Haihua Zhao, Vincent A. Mousseau
Nuclear Technology | Volume 181 | Number 1 | January 2013 | Pages 184-195
Technical Paper | Special Issue on the 14th International Topical Meeting on Nuclear Reactor Thermal Hydraulics (NURETH-14) / Thermal Hydraulics | doi.org/10.13182/NT13-A15766
Articles are hosted by Taylor and Francis Online.
This paper presents extended forward sensitivity analysis as a method to improve uncertainty quantification. By including the time step and potentially grid spacing as special sensitivity parameters, the forward sensitivity method is extended as one method to quantify numerical errors. Note that by integrating local truncation errors over the whole system through the forward sensitivity analysis process, the generated time step sensitivity information reflects global numerical errors.
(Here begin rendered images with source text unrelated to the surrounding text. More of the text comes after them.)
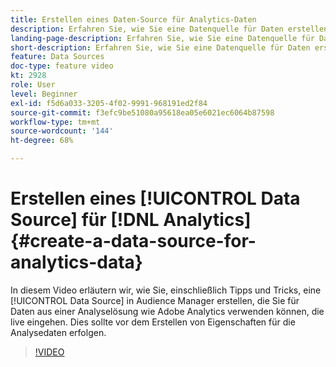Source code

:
 ```yaml
---
title: Erstellen eines Daten-Source für Analytics-Daten
description: Erfahren Sie, wie Sie eine Datenquelle für Daten erstellen, die direkt aus einer Analyselösung wie Adobe Analytics importiert werden. Führen Sie diese Schritte aus, bevor Sie Eigenschaften für die Analysedaten erstellen.
landing-page-description: Erfahren Sie, wie Sie eine Datenquelle für Daten erstellen, die direkt aus einer Analyselösung wie Adobe Analytics importiert werden. Führen Sie diese Schritte aus, bevor Sie Eigenschaften für die Analysedaten erstellen.
short-description: Erfahren Sie, wie Sie eine Datenquelle für Daten erstellen, die direkt aus einer Analyselösung wie Adobe Analytics importiert werden. Führen Sie diese Schritte aus, bevor Sie Eigenschaften für die Analysedaten erstellen.
feature: Data Sources
doc-type: feature video
kt: 2928
role: User
level: Beginner
exl-id: f5d6a033-3205-4f02-9991-968191ed2f84
source-git-commit: f3efc9be51080a95618ea05e6021ec6064b87598
workflow-type: tm+mt
source-wordcount: '144'
ht-degree: 68%

---
```


# Erstellen eines [!UICONTROL Data Source] für [!DNL Analytics] {#create-a-data-source-for-analytics-data}

In diesem Video erläutern wir, wie Sie, einschließlich Tipps und Tricks, eine [!UICONTROL Data Source] in Audience Manager erstellen, die Sie für Daten aus einer Analyselösung wie Adobe Analytics verwenden können, die live eingehen. Dies sollte vor dem Erstellen von Eigenschaften für die Analysedaten erfolgen.

>[!VIDEO](https://video.tv.adobe.com/v/34582/?quality=12&captions=ger)
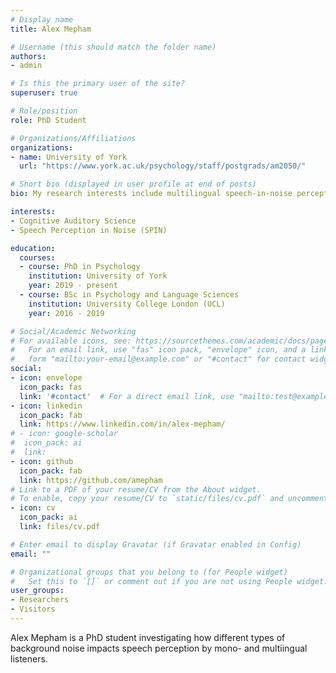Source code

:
```yaml
---
# Display name
title: Alex Mepham

# Username (this should match the folder name)
authors:
- admin

# Is this the primary user of the site?
superuser: true

# Role/position
role: PhD Student

# Organizations/Affiliations
organizations:
- name: University of York
  url: "https://www.york.ac.uk/psychology/staff/postgrads/am2050/"

# Short bio (displayed in user profile at end of posts)
bio: My research interests include multilingual speech-in-noise perception...

interests:
- Cognitive Auditory Science
- Speech Perception in Noise (SPIN)

education:
  courses:
  - course: PhD in Psychology
    institution: University of York
    year: 2019 - present
  - course: BSc in Psychology and Language Sciences
    institution: University College London (UCL)
    year: 2016 - 2019

# Social/Academic Networking
# For available icons, see: https://sourcethemes.com/academic/docs/page-builder/#icons
#   For an email link, use "fas" icon pack, "envelope" icon, and a link in the
#   form "mailto:your-email@example.com" or "#contact" for contact widget.
social:
- icon: envelope
  icon_pack: fas
  link: '#contact'  # For a direct email link, use "mailto:test@example.org".
- icon: linkedin
  icon_pack: fab
  link: https://www.linkedin.com/in/alex-mepham/
# - icon: google-scholar
#  icon_pack: ai
#  link: 
- icon: github
  icon_pack: fab
  link: https://github.com/amepham
# Link to a PDF of your resume/CV from the About widget.
# To enable, copy your resume/CV to `static/files/cv.pdf` and uncomment the lines below.
- icon: cv
  icon_pack: ai
  link: files/cv.pdf

# Enter email to display Gravatar (if Gravatar enabled in Config)
email: ""

# Organizational groups that you belong to (for People widget)
#   Set this to `[]` or comment out if you are not using People widget.
user_groups:
- Researchers
- Visitors
---
```


Alex Mepham is a PhD student investigating how different types of background noise impacts speech perception by mono- and multiingual listeners.
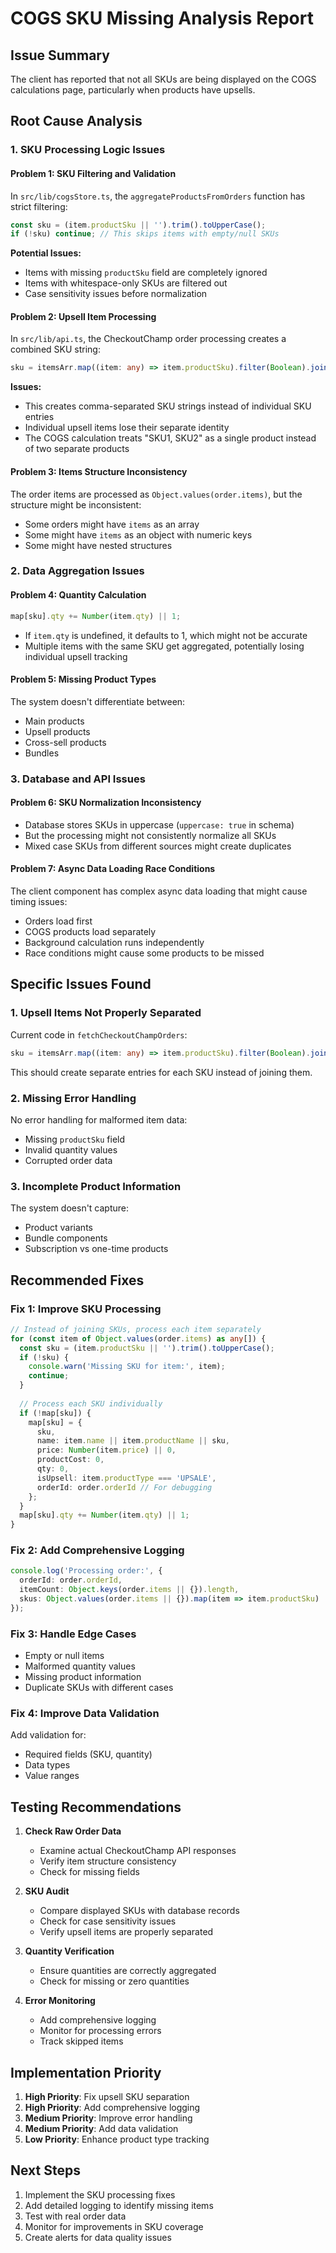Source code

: # COGS SKU Missing Analysis Report

## Issue Summary
The client has reported that not all SKUs are being displayed on the COGS calculations page, particularly when products have upsells.

## Root Cause Analysis

### 1. **SKU Processing Logic Issues**

#### Problem 1: SKU Filtering and Validation
In `src/lib/cogsStore.ts`, the `aggregateProductsFromOrders` function has strict filtering:

```typescript
const sku = (item.productSku || '').trim().toUpperCase();
if (!sku) continue; // This skips items with empty/null SKUs
```

**Potential Issues:**
- Items with missing `productSku` field are completely ignored
- Items with whitespace-only SKUs are filtered out
- Case sensitivity issues before normalization

#### Problem 2: Upsell Item Processing
In `src/lib/api.ts`, the CheckoutChamp order processing creates a combined SKU string:

```typescript
sku = itemsArr.map((item: any) => item.productSku).filter(Boolean).join(', ');
```

**Issues:**
- This creates comma-separated SKU strings instead of individual SKU entries
- Individual upsell items lose their separate identity
- The COGS calculation treats "SKU1, SKU2" as a single product instead of two separate products

#### Problem 3: Items Structure Inconsistency
The order items are processed as `Object.values(order.items)`, but the structure might be inconsistent:
- Some orders might have `items` as an array
- Some might have `items` as an object with numeric keys
- Some might have nested structures

### 2. **Data Aggregation Issues**

#### Problem 4: Quantity Calculation
```typescript
map[sku].qty += Number(item.qty) || 1;
```
- If `item.qty` is undefined, it defaults to 1, which might not be accurate
- Multiple items with the same SKU get aggregated, potentially losing individual upsell tracking

#### Problem 5: Missing Product Types
The system doesn't differentiate between:
- Main products
- Upsell products  
- Cross-sell products
- Bundles

### 3. **Database and API Issues**

#### Problem 6: SKU Normalization Inconsistency
- Database stores SKUs in uppercase (`uppercase: true` in schema)
- But the processing might not consistently normalize all SKUs
- Mixed case SKUs from different sources might create duplicates

#### Problem 7: Async Data Loading Race Conditions
The client component has complex async data loading that might cause timing issues:
- Orders load first
- COGS products load separately
- Background calculation runs independently
- Race conditions might cause some products to be missed

## Specific Issues Found

### 1. **Upsell Items Not Properly Separated**
Current code in `fetchCheckoutChampOrders`:
```typescript
sku = itemsArr.map((item: any) => item.productSku).filter(Boolean).join(', ');
```

This should create separate entries for each SKU instead of joining them.

### 2. **Missing Error Handling**
No error handling for malformed item data:
- Missing `productSku` field
- Invalid quantity values
- Corrupted order data

### 3. **Incomplete Product Information**
The system doesn't capture:
- Product variants
- Bundle components
- Subscription vs one-time products

## Recommended Fixes

### Fix 1: Improve SKU Processing
```typescript
// Instead of joining SKUs, process each item separately
for (const item of Object.values(order.items) as any[]) {
  const sku = (item.productSku || '').trim().toUpperCase();
  if (!sku) {
    console.warn('Missing SKU for item:', item);
    continue;
  }
  
  // Process each SKU individually
  if (!map[sku]) {
    map[sku] = {
      sku,
      name: item.name || item.productName || sku,
      price: Number(item.price) || 0,
      productCost: 0,
      qty: 0,
      isUpsell: item.productType === 'UPSALE',
      orderId: order.orderId // For debugging
    };
  }
  map[sku].qty += Number(item.qty) || 1;
}
```

### Fix 2: Add Comprehensive Logging
```typescript
console.log('Processing order:', {
  orderId: order.orderId,
  itemCount: Object.keys(order.items || {}).length,
  skus: Object.values(order.items || {}).map(item => item.productSku)
});
```

### Fix 3: Handle Edge Cases
- Empty or null items
- Malformed quantity values
- Missing product information
- Duplicate SKUs with different cases

### Fix 4: Improve Data Validation
Add validation for:
- Required fields (SKU, quantity)
- Data types
- Value ranges

## Testing Recommendations

1. **Check Raw Order Data**
   - Examine actual CheckoutChamp API responses
   - Verify item structure consistency
   - Check for missing fields

2. **SKU Audit**
   - Compare displayed SKUs with database records
   - Check for case sensitivity issues
   - Verify upsell items are properly separated

3. **Quantity Verification**
   - Ensure quantities are correctly aggregated
   - Check for missing or zero quantities

4. **Error Monitoring**
   - Add comprehensive logging
   - Monitor for processing errors
   - Track skipped items

## Implementation Priority

1. **High Priority**: Fix upsell SKU separation
2. **High Priority**: Add comprehensive logging
3. **Medium Priority**: Improve error handling
4. **Medium Priority**: Add data validation
5. **Low Priority**: Enhance product type tracking

## Next Steps

1. Implement the SKU processing fixes
2. Add detailed logging to identify missing items
3. Test with real order data
4. Monitor for improvements in SKU coverage
5. Create alerts for data quality issues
Discretization errors can be systematically compared against uncertainties due to other physical parameters. This extension makes the forward sensitivity method a much more powerful tool than other tools of its type to help uncertainty quantification. When the relative sensitivity of the time step to other physical parameters is known, the simulation is allowed to run at optimized time steps without affecting the confidence of the physical parameter sensitivity results. The time step forward sensitivity analysis method can also replace traditional time step convergence studies that are a key part of code verification, with much less computational cost. Two well-defined benchmark problems with manufactured solutions are utilized to demonstrate the method.